Posts Tagged ‘preschoolers’

I’ve been reading to Kabir ever since he was just a few weeks old. He has always seemed to enjoy it, but his interest has really escalated over the last few months, from around the time the time that he turned one. This is when he started bringing books to us on his own, presumably so that we could read to him. It was around the same time that he really started getting into cars, trucks and trains, pretty much anything with wheels. So it makes sense that, at the moment, he’s totally loving books about trucks.

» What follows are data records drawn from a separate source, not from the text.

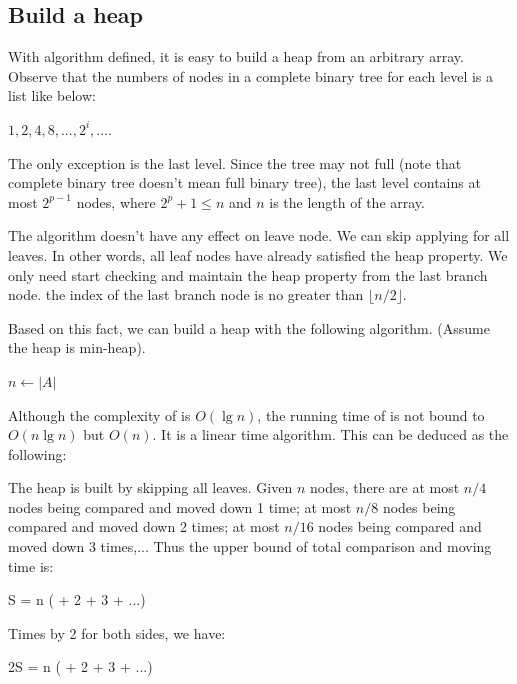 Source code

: \documentclass[b5paper]{article}
\begin{document}
\subsection{Build a heap}

With  algorithm defined, it is easy to build a heap from an arbitrary
array. Observe that the numbers of nodes in a complete binary tree
for each level is a list like below:

$1, 2, 4, 8, ..., 2^i, ...$.

The only exception is the last level. Since the tree may not full
(note that complete binary tree doesn't mean full binary tree), the
last level contains at most $2^{p-1}$ nodes, where $2^p + 1 \leq n$ and $n$
is the length of the array.

The  algorithm doesn't have any effect on leave node.
We can skip applying  for all leaves. In other words,
all leaf nodes have already satisfied the heap property. We only need
start checking and maintain the heap property from the last branch node.
the index of the last branch node is no greater than $\lfloor n/2 \rfloor$.

Based on this fact, we can build a heap with the following algorithm.
(Assume the heap is min-heap).

\begin{algorithmic}[1]
  \State $n \gets |A|$
    \State {}
  \EndFor
\EndFunction
\end{algorithmic}

Although the complexity of  is $O(\lg n)$, the running time
of  is not bound to $O(n \lg n)$ but $O(n)$. It
is a linear time algorithm. This can be deduced as the following:

The heap is built by skipping all leaves.
Given $n$ nodes, there are at most $n/4$ nodes being compared and moved down 1 time;
at most $n/8$ nodes being compared and moved down 2 times; at most $n/16$ nodes being
compared and moved down 3 times,... Thus the upper bound of total comparison and
moving time is:

\be
S = n ( + 2  + 3  + ...)
\label{eq:build-heap-1}
\ee

Times by 2 for both sides, we have:

\be
2S = n ( + 2  + 3  + ...)
\label{eq:build-heap-2}
\ee
\end{document}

After weeks of looking for and discovering some terrific ‘truck books’ on Amazon, our favorite local book store, BooksInc, and the  Mountain View library, I decided that I just had to put together a list of our favorites.

  1. Baby Touch and Feel Tractor: This is a simple but great ‘interactive’ first book for budding truck lovers. Each page features a bright image of a tractor with a touch and feel element, creating a collage-like effect.  There are bumpy tires, a scratchy bale of hay and my son’s favorite, sticky tractor tracks.  Each image is accompanied by just one or two words of text, making it perfect for the shortest attention spans.
  2. Trucks Go by Steve Light: This might be my son’s all-time favorite truck book. The genius of this book lies in the fact that each  lovely, watercolor picture of a truck is accompanied simply by the sound that the truck makes, in big bold black letters. So, the firetruck goes ‘whee-oo, whee-oo, whee-oo’, the oil tanker goes ‘vrooooom’, and so on. The slightly over-sized format (it’s longer than most) lets you really enjoy the beauty of the illustrations. The large, bold lettering of the sounds somehow just inspires you make those sounds with extra gusto. In my opinion, this is a hidden little gem.
  3. My Big Truck Book by Roger Priddy: This is the truck equivalent of the Encyclopedia Britannica for little vehicular aficionados. Real pictures of trucks of every imaginable size, shape and function in full, glossy glory. There’s always a new machine to discover and explore!
  4. Goodnight, Goodnight Construction Site by Sherri Duskey Rinker & Tom Lichtenheld: This one has the distinction of being one of the few bedtime books for all those little folks who just can’t bear to let go of their trucks even at bedtime. The book features five big construction trucks as each of them winds down, prepares for bedtime, and finally says goodnight. This pacing is ideal for gently nudging any reluctant sleeper to lie down and close his (or her) eyes. The illustrations are gorgeous, done in the warm, earthy tones of sunset and the cool blue hues of nighttime. The actual trucks are beautifully rendered with just the right amount of texture and detail. But my favorite part about this book is the lilting, rhyming text which lends itself wonderfully to reading aloud, and the authentic ‘trucking’ terms ( the boom, the scoop, the chute, the drum) which make it a mini- educational experience for both parent and child.
  5. My Truck is Stuck by Kevin Lewis: This is one of the two story books about trucks that we love. It tells the story of a pair of dogs driving a truckload of bones on a desert road, when one of the wheels get stuck in a hole made by prairie dogs. As the story proceeds, we see the truckers flagging down an assortment of fellow travelers to help them rescue the truck. But to no avail. It is only when a tow truck comes into the picture that the stuck truck is dislodged, thanks in part to the fact that it’s become considerably lighter (those clever prairie dogs have been busy, quietly making away with all the bones). Younger truck lovers will be thrilled with the variety of trucks (and dogs) that come alive on the pages. Oder toddlers (and you) will be amused by the tongue- in- cheek humor. The illustrations are bold and full of color. The text is simple and repetitive phrases making it a great read-aloud book for the toddler and preschooler set.
  6. Little Blue Truck by Alice Schertle and Jill McElmurry: This is one of  the sweetest little books I’ve ever read. Sort of like a feel-good rom-com for the kiddies. It tells the story of a friendly little truck who cheerfully greets all his barnyard friends as he makes his way down a country road. Enter a self-important dump truck who zooms through, without pausing to even say hi and then gets stuck in a muddy patch of the road. He calls for help but nobody comes forth, except the little blue truck, who unfortunately, also gets stuck. When they see their friend in trouble too, all the animals rush to the rescue and it’s a happy ending all around. The dump truck learns the importance of being nice and having friends, and the blue truck and the animals drive off into the sunset.